Supplied records:

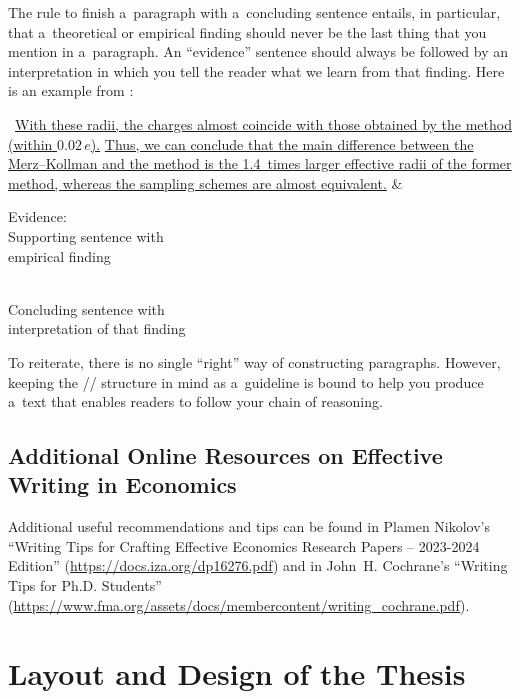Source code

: The rule to finish a~paragraph with a~concluding sentence entails, in particular, that a~theoretical or empirical finding should never be the last thing that you mention in a~paragraph. An ``evidence'' sentence should always be followed by an interpretation in which you tell the reader what we learn from that finding. Here is an example from \citet{sigfridsson}:

\begingroup
	\begin{longtblr}{}
		\textellipsis\ {\ul{With these radii, the charges almost coincide with those obtained by the \mbox{} method (within ${0.02\,e}$).}}
		{\ul{Thus, we can conclude that the main difference between the Merz--Kollman and the \mbox{} method is the 1.4~times larger effective radii of the former method, whereas the sampling schemes are almost equivalent.}}
		&
		{%
			\textcolor{DeepPink4}{Evidence:} \\
			\textcolor{DeepPink4}{Supporting sentence with} \\
			\textcolor{DeepPink4}{empirical finding} \\
			\strut \\
			\textcolor{DarkOrchid3}{Concluding sentence with} \\
			\textcolor{DarkOrchid3}{interpretation of that finding}%
		}
	\end{longtblr}
\endgroup

To reiterate, there is no single ``right'' way of constructing paragraphs. However, keeping the // structure in mind as a~guideline is bound to help you produce a~text that enables readers to follow your chain of reasoning.

\endgroup

\subsection{Additional Online Resources on Effective Writing in Economics}

Additional useful recommendations and tips can be found in Plamen Nikolov's ``Writing Tips for Crafting Effective Economics Research Papers -- 2023-2024 Edition'' (\url{https://docs.iza.org/dp16276.pdf}) and in John~H. Cochrane's ``Writing Tips for Ph.D. Students'' (\url{https://www.fma.org/assets/docs/membercontent/writing_cochrane.pdf}).


\section{Layout and Design of the Thesis}
\label{sec:layout}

Task: Report each line in the entries where the string "that" occurs.

Exercise output:
: The rule to finish a~paragraph with a~concluding sentence entails, in particular, that a~theoretical or empirical finding should never be the last thing that you mention in a~paragraph. An ``evidence'' sentence should always be followed by an interpretation in which you tell the reader what we learn from that finding. Here is an example from \citet{sigfridsson}:
		{\ul{Thus, we can conclude that the main difference between the Merz--Kollman and the \mbox{} method is the 1.4~times larger effective radii of the former method, whereas the sampling schemes are almost equivalent.}}
			\textcolor{DarkOrchid3}{interpretation of that finding}%
To reiterate, there is no single ``right'' way of constructing paragraphs. However, keeping the // structure in mind as a~guideline is bound to help you produce a~text that enables readers to follow your chain of reasoning.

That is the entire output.